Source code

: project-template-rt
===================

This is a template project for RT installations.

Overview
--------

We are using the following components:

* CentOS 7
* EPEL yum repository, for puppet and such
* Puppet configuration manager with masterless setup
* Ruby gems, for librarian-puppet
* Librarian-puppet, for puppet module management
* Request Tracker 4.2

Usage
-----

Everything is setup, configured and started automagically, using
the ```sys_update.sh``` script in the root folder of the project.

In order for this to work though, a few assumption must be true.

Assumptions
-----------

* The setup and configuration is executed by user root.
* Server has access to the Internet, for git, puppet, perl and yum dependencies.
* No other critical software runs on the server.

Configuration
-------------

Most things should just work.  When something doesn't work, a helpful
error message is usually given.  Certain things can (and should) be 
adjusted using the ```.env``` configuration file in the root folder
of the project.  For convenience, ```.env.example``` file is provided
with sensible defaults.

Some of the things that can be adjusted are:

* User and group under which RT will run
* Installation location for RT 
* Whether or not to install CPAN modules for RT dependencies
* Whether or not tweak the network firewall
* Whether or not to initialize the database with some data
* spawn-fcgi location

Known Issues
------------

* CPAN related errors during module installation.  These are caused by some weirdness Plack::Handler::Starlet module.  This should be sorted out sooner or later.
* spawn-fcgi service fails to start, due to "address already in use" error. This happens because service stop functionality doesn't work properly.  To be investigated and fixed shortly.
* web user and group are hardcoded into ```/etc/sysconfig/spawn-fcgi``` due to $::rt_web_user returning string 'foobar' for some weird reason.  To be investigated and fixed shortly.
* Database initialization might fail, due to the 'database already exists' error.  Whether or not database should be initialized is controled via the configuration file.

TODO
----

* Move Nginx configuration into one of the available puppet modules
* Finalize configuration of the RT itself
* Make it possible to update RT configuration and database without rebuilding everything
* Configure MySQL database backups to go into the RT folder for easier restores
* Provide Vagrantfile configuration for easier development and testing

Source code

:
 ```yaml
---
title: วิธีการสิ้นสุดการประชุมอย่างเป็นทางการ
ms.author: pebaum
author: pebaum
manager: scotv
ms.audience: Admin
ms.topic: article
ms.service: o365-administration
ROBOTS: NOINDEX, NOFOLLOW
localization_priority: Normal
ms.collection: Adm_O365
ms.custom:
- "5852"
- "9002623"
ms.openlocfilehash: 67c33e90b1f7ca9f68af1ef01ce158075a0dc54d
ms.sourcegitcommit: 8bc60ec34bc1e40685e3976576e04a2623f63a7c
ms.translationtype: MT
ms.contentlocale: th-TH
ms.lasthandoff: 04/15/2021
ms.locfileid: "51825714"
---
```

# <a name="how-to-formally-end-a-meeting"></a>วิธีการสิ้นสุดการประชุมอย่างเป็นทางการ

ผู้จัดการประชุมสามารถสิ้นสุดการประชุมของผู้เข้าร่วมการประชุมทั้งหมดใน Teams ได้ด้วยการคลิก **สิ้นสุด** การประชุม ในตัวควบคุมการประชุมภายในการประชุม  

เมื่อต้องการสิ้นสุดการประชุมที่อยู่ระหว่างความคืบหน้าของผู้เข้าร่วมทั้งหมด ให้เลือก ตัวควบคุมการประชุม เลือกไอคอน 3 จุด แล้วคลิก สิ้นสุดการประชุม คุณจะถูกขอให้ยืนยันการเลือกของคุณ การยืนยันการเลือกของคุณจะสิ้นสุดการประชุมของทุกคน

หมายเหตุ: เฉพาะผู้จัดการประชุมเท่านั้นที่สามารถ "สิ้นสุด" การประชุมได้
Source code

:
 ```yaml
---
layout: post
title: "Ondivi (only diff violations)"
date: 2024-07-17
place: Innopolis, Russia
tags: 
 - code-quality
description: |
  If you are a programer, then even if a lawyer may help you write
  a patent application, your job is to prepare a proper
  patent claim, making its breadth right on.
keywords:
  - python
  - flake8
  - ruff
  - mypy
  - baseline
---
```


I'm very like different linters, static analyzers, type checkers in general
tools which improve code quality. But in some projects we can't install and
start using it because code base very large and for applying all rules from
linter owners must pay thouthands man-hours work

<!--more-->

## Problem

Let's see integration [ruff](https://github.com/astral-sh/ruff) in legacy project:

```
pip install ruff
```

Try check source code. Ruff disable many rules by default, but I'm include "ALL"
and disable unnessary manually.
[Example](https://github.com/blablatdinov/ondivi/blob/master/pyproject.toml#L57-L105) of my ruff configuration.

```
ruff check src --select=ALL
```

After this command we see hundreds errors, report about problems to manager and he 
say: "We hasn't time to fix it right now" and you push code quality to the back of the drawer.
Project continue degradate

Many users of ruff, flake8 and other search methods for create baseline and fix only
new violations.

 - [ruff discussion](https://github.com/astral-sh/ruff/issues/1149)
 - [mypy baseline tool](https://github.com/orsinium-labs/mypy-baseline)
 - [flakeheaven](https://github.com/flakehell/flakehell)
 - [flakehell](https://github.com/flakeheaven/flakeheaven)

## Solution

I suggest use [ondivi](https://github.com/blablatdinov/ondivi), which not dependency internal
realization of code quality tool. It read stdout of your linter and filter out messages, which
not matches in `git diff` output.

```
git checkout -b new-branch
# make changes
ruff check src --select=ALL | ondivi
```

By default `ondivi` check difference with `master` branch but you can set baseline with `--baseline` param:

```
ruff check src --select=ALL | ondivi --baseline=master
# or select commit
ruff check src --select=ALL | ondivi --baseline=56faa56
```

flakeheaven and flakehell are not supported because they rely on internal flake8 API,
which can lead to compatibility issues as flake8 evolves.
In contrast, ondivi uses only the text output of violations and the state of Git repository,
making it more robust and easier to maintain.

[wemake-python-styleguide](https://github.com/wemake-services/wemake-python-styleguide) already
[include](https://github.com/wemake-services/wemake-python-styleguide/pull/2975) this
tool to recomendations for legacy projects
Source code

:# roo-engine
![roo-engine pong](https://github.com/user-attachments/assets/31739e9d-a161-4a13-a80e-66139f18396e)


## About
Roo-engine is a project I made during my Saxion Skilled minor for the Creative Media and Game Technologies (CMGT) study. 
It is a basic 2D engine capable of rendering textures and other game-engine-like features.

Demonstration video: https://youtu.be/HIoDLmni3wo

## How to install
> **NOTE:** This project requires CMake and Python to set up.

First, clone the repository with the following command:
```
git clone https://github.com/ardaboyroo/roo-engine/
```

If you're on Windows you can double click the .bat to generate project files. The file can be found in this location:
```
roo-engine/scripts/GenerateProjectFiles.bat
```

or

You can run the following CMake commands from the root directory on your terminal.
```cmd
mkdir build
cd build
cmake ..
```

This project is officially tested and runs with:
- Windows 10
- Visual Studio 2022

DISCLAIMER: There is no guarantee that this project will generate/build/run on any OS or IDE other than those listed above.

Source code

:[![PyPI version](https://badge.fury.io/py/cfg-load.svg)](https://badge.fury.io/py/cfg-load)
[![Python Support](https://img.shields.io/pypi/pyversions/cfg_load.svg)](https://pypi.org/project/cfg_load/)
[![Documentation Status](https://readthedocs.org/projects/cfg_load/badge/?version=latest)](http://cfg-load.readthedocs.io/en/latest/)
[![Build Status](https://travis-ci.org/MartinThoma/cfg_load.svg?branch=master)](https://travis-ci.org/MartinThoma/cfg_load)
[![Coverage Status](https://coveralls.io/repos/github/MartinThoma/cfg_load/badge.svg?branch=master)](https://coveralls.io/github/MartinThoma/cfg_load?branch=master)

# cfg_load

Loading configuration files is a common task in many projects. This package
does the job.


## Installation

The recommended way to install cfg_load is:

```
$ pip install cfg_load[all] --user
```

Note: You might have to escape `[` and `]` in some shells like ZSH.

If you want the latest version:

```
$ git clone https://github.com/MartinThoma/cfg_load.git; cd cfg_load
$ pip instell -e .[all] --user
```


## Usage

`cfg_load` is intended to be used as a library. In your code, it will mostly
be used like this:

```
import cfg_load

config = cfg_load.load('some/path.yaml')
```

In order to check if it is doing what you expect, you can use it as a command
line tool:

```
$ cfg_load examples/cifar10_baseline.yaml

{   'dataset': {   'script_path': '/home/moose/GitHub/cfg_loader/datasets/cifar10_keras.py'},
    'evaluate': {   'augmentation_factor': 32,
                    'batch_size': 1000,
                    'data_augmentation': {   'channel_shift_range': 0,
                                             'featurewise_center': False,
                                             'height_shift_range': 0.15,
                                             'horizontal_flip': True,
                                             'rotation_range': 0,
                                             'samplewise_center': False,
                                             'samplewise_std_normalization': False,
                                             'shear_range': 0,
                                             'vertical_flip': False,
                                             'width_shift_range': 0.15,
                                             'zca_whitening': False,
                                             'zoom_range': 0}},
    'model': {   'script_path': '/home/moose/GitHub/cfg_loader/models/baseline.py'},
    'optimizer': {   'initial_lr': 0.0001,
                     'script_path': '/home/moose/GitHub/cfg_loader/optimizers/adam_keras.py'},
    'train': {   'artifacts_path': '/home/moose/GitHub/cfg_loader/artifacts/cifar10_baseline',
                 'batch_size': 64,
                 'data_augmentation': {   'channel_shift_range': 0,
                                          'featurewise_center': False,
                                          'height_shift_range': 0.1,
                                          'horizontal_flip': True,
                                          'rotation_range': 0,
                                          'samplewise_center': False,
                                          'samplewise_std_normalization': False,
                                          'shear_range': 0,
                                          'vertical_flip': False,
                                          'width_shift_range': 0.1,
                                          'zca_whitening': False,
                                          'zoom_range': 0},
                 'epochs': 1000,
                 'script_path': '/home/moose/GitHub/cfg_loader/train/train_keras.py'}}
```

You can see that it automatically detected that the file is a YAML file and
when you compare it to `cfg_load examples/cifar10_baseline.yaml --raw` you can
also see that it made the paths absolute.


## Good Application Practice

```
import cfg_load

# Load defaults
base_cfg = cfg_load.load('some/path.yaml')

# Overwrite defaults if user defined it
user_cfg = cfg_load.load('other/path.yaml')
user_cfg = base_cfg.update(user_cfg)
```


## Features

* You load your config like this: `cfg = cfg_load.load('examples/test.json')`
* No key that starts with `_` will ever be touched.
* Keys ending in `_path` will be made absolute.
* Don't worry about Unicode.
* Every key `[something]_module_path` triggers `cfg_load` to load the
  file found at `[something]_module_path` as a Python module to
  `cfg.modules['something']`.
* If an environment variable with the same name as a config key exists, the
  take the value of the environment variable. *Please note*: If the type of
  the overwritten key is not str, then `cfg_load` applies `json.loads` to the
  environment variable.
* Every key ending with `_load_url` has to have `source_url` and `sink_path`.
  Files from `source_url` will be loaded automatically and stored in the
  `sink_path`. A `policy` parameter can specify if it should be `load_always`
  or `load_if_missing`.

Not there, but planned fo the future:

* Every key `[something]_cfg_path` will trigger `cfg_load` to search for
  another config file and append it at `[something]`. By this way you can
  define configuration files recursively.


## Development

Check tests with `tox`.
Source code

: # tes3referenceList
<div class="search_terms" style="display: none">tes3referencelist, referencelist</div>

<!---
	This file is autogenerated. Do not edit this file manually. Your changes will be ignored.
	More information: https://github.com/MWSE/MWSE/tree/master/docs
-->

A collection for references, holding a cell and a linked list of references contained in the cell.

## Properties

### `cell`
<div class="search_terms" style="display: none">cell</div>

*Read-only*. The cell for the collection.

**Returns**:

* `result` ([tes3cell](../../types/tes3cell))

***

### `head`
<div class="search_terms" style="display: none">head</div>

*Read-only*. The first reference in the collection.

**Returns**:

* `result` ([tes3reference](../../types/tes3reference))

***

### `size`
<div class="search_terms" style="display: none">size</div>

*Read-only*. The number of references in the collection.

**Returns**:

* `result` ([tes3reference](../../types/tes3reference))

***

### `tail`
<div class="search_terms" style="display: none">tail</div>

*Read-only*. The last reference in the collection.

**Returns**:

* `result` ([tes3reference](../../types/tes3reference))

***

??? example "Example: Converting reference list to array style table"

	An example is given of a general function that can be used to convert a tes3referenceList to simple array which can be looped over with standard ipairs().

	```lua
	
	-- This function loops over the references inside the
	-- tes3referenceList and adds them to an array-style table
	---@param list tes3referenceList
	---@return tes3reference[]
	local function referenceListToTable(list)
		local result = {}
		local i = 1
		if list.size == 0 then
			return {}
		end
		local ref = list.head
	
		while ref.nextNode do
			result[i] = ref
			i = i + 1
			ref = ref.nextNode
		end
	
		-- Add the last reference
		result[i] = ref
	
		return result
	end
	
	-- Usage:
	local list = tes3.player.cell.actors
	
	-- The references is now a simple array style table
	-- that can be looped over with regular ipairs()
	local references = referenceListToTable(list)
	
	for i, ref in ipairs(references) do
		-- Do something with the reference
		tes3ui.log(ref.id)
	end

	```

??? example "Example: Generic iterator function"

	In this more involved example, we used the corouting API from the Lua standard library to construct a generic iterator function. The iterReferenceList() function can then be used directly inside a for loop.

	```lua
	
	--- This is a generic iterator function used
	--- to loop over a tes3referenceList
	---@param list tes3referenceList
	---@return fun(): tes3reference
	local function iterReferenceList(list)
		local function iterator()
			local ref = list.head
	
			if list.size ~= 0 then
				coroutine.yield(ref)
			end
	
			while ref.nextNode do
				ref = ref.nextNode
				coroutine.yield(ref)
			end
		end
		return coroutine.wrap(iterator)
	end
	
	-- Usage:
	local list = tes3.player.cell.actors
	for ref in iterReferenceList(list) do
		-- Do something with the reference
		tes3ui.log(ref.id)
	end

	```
_ _ _ _ _ _ _
* Your objective *
Look through the listing above. Pick out each line with "exists" and copy it.

* Solution for this problem *
* Database initialization might fail, due to the 'database already exists' error.  Whether or not database should be initialized is controled via the configuration file.
* If an environment variable with the same name as a config key exists, the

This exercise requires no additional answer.